• _Supplied material_
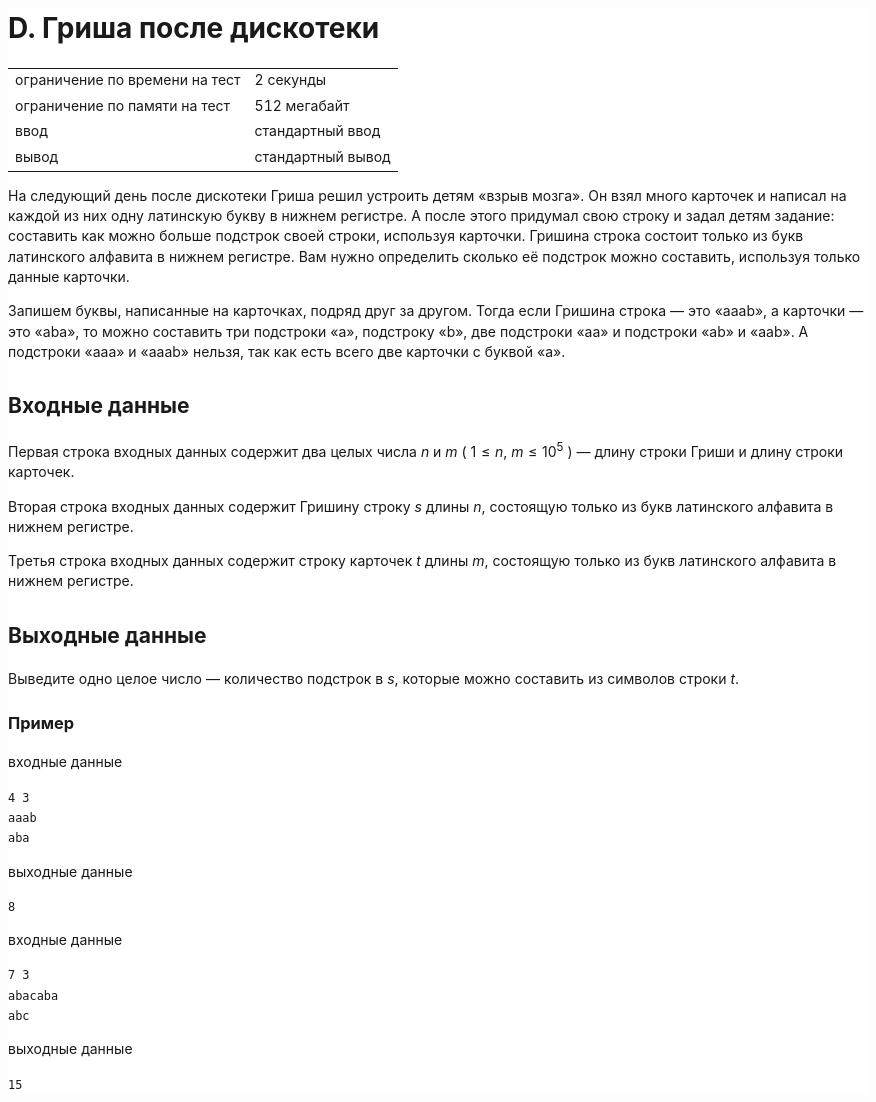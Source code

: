 


# D. Гриша после дискотеки

|                                |                   |
| ------------------------------ | ----------------- |
| ограничение по времени на тест | 2 секунды         |
| ограничение по памяти на тест  | 512 мегабайт      |
| ввод                           | стандартный ввод  |
| вывод                          | стандартный вывод |

На следующий день после дискотеки Гриша решил устроить детям «взрыв мозга». 
Он взял много карточек и написал на каждой из них одну латинскую букву в нижнем регистре. 
А после этого придумал свою строку и задал детям задание: составить как можно больше подстрок своей строки, используя карточки. 
Гришина строка состоит только из букв латинского алфавита в нижнем регистре. 
Вам нужно определить сколько её подстрок можно составить, используя только данные карточки.

Запишем буквы, написанные на карточках, подряд друг за другом. Тогда если Гришина строка — это «aaab», а карточки — это «aba», 
то можно составить три подстроки «a», подстроку «b», две подстроки «aa» и подстроки «ab» и «aab». А подстроки «aaa» и «aaab» нельзя, 
так как есть всего две карточки с буквой «a».

## Входные данные
Первая строка входных данных содержит два целых числа $n$ и $m$ ( $1 \leq n$, $m \leq 10^5$ ) — длину строки Гриши и длину строки карточек.

Вторая строка входных данных содержит Гришину строку $s$ длины $n$, состоящую только из букв латинского алфавита в нижнем регистре.

Третья строка входных данных содержит строку карточек $t$ длины $m$, состоящую только из букв латинского алфавита в нижнем регистре.

## Выходные данные
Выведите одно целое число — количество подстрок в $s$, которые можно составить из символов строки $t$.

### Пример
входные данные
```
4 3
aaab
aba
```
выходные данные
```
8
```
входные данные
```
7 3
abacaba
abc
```
выходные данные
```
15
```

• _Task statement_
Among the records above, only the lines between the line holding "На следующий день" and the line holding "так как есть", inclusive, are to be output, exactly as written.

• _Result for this task_
На следующий день после дискотеки Гриша решил устроить детям «взрыв мозга». 
Он взял много карточек и написал на каждой из них одну латинскую букву в нижнем регистре. 
А после этого придумал свою строку и задал детям задание: составить как можно больше подстрок своей строки, используя карточки. 
Гришина строка состоит только из букв латинского алфавита в нижнем регистре. 
Вам нужно определить сколько её подстрок можно составить, используя только данные карточки.

Запишем буквы, написанные на карточках, подряд друг за другом. Тогда если Гришина строка — это «aaab», а карточки — это «aba», 
то можно составить три подстроки «a», подстроку «b», две подстроки «aa» и подстроки «ab» и «aab». А подстроки «aaa» и «aaab» нельзя, 
так как есть всего две карточки с буквой «a».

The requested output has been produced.